From Table 5, it can be seen that according to the feature selection approach, both the number and the set of the selected input features vary. Thus, for testing purposes, we built 10 different models, denoted with the abbreviations of one of the above-mentioned feature selection approaches and used prediction models. Accordingly, the MI-LS-SVM is a model trained with features selected by MI. The RF-LS-SVM is an LS-SVM model trained with features selected by Random Forest. The LDC-LS-SVM is an LS-SVM model trained with features selected with a linear discriminant classifier. The AHP-WK-LS-SVM implements the proposed approach for feature selection and weighted kernel. The AHP-WK-SVM model incorporates weights obtained from AHP into the SVM kernel. The Random Walk (RW) model uses the current value to predict the future value, assuming that the value in the following period (y$_{ t+1}$) will be equal to the current value (y$_{ t}$). The hit rate values in percentages for observed data sets according to the initial split of approximately 90 $\%$ for training and 10 $\%$ for test data are shown in Table 6. All of the benchmark prediction models used the same experimental setups across the data series, that is, the same training and test sets for each experimental data set. All of the models are built within the Matlab Tollboxes by using additional libraries where necessary LS-SVMlab (Brabanter et al. 2011), LibSVM (Chang and Lin 2011) and MILCA-MI (Kraskov et al. 2004).

Table 7 Prediction performance depending on the number of training instances (given in %)

Full size table

From Table 6 it can be observed that in terms of the hit rate, the proposed AHP-WK-LS-SVM prediction model significantly outperforms all the benchmark models for the BELEX15 and FTSE100 data sets. In comparison with ANN, the AHP-WK-LS-SVM obtained hit rate is slightly lower for the S&P500 index, around 1 % less, but significantly higher for the FTSE100 and Belex15, more than 3 and 7 % respectively. Besides the AHP-WK-LS-SVM model, we tried to incorporate weights obtained from AHP into the SVM kernel. From Table 6, it can also be noted that the AHP-WK-SVM model significantly improves the SVM model, by 3 % for the BELEX15 and FTSE100, and more than 1 % for S&P500.

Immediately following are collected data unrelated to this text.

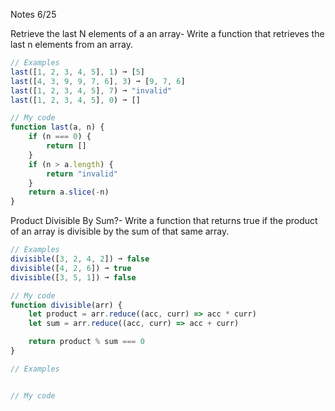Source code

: Notes 6/25

Retrieve the last N elements of a an array-
Write a function that retrieves the last n elements from an array.
```js
// Examples
last([1, 2, 3, 4, 5], 1) ➞ [5]
last([4, 3, 9, 9, 7, 6], 3) ➞ [9, 7, 6]
last([1, 2, 3, 4, 5], 7) ➞ "invalid"
last([1, 2, 3, 4, 5], 0) ➞ []

// My code
function last(a, n) {
	if (n === 0) {
		return []
	}
	if (n > a.length) {
		return "invalid"
	}
	return a.slice(-n)
}
```

Product Divisible By Sum?-
Write a function that returns true if the product of an array is divisible
by the sum of that same array.

```js
// Examples
divisible([3, 2, 4, 2]) ➞ false
divisible([4, 2, 6]) ➞ true
divisible([3, 5, 1]) ➞ false

// My code
function divisible(arr) {
	let product = arr.reduce((acc, curr) => acc * curr)
	let sum = arr.reduce((acc, curr) => acc + curr)

	return product % sum === 0
}
```



```js
// Examples


// My code
```
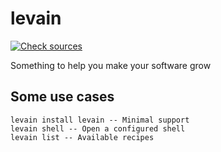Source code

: levain
======
[![Check sources](https://github.com/jmoalves/levain/actions/workflows/checkSources.yml/badge.svg)](https://github.com/jmoalves/levain/actions/workflows/checkSources.yml)

Something to help you make your software grow

## Some use cases
```
levain install levain -- Minimal support
levain shell -- Open a configured shell
levain list -- Available recipes
```
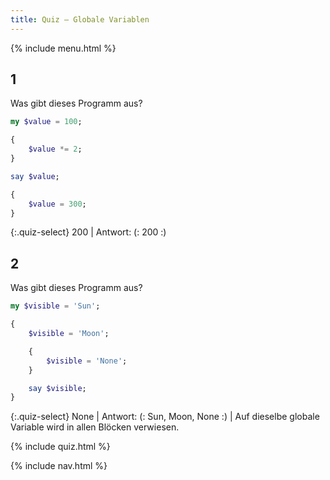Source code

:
 ```yaml
---
title: Quiz — Globale Variablen
---
```


{% include menu.html %}

## 1

Was gibt dieses Programm aus?

```raku
my $value = 100;

{
    $value *= 2;
}

say $value;

{
    $value = 300;
}
```

{:.quiz-select}
200 | Antwort: (: 200 :)

## 2

Was gibt dieses Programm aus?

```raku
my $visible = 'Sun';

{
    $visible = 'Moon';

    {
        $visible = 'None';
    }

    say $visible;
}
```

{:.quiz-select}
None | Antwort: (: Sun, Moon, None :) | Auf dieselbe globale Variable wird in allen Blöcken verwiesen.

{% include quiz.html %}

{% include nav.html %}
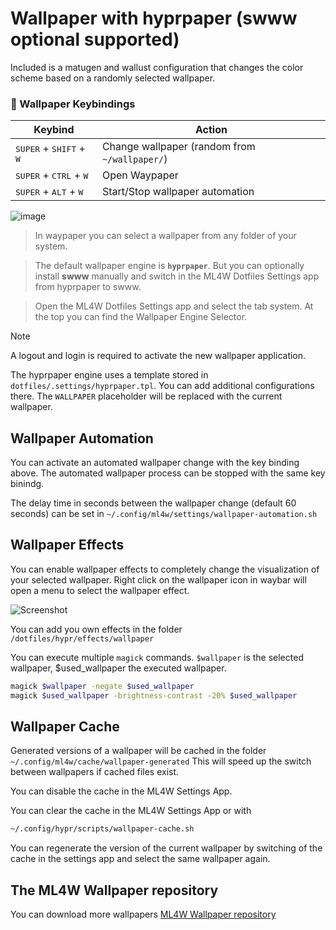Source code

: # Wallpaper with hyprpaper (swww optional supported)

Included is a matugen and wallust configuration that changes the color scheme based on a randomly selected wallpaper.

### 🎨 Wallpaper Keybindings

| Keybind | Action |
|--------|--------|
| <kbd>SUPER</kbd> + <kbd>SHIFT</kbd> + <kbd>W</kbd> | Change wallpaper (random from `~/wallpaper/`) |
| <kbd>SUPER</kbd> + <kbd>CTRL</kbd> + <kbd>W</kbd> | Open Waypaper |
| <kbd>SUPER</kbd> + <kbd>ALT</kbd> + <kbd>W</kbd> | Start/Stop wallpaper automation |

![image](/wallpapers.png)

> In waypaper you can select a wallpaper from any folder of your system.

> The default wallpaper engine is **`hyprpaper`**. But you can optionally install **swww** manually and switch in the ML4W Dotfiles Settings app from hyprpaper to swww.  

>Open the ML4W Dotfiles Settings app and select the tab system. At the top you can find the Wallpaper Engine Selector.

> [!NOTE]  
> A logout and login is required to activate the new wallpaper application.

The hyprpaper engine uses a template stored in `dotfiles/.settings/hyprpaper.tpl`. You can add additional configurations there. The `WALLPAPER` placeholder will be replaced with the current wallpaper.

## Wallpaper Automation

You can activate an automated wallpaper change with the key binding above. The automated wallpaper process can be stopped with the same key binindg.

The delay time in seconds between the wallpaper change (default 60 seconds) can be set in `~/.config/ml4w/settings/wallpaper-automation.sh`

## Wallpaper Effects

You can enable wallpaper effects to completely change the visualization of your selected wallpaper. Right click on the wallpaper icon in waybar will open a menu to select the wallpaper effect.

![Screenshot](/wall-effect.png)

You can add you own effects in the folder `/dotfiles/hypr/effects/wallpaper`

You can execute multiple `magick` commands. `$wallpaper` is the selected wallpaper, $used_wallpaper the executed wallpaper.

```sh
magick $wallpaper -negate $used_wallpaper
magick $used_wallpaper -brightness-contrast -20% $used_wallpaper
```

## Wallpaper Cache

Generated versions of a wallpaper will be cached in the folder `~/.config/ml4w/cache/wallpaper-generated`
This will speed up the switch between wallpapers if cached files exist. 

You can disable the cache in the ML4W Settings App.

You can clear the cache in the ML4W Settings App or with 

```sh
~/.config/hypr/scripts/wallpaper-cache.sh
```

You can regenerate the version of the current wallpaper by switching of the cache in the settings app and select the same wallpaper again.

## The ML4W Wallpaper repository

You can download more wallpapers [ML4W Wallpaper repository](https://github.com/mylinuxforwork/wallpaper/blob/main/README.md)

For comparing multiple models on multiple data sets, a two-stage procedure is recommended (Dešmar 2006). First, applying Friedman’s test, to test whether the compared models have significant general differences in the performance, and if the null hypothesis is rejected, at the second stage applying some post-hoc test. Friedman’s test is a nonparametric test which is designed to detect differences among two or more groups. Applying Friedman’s test, a p value of 0.0057 is obtained. Thus, the null hypothesis is rejected at the 5 % significance level, which indicates statistically significant differences in the mean ranks among the compared models. For the post-hoc test, the Nemenyi test was used, which indicates no significant differences at the 0.05 significance level between the obtained prediction models, except between AHP-WK-LS-SVM and RW.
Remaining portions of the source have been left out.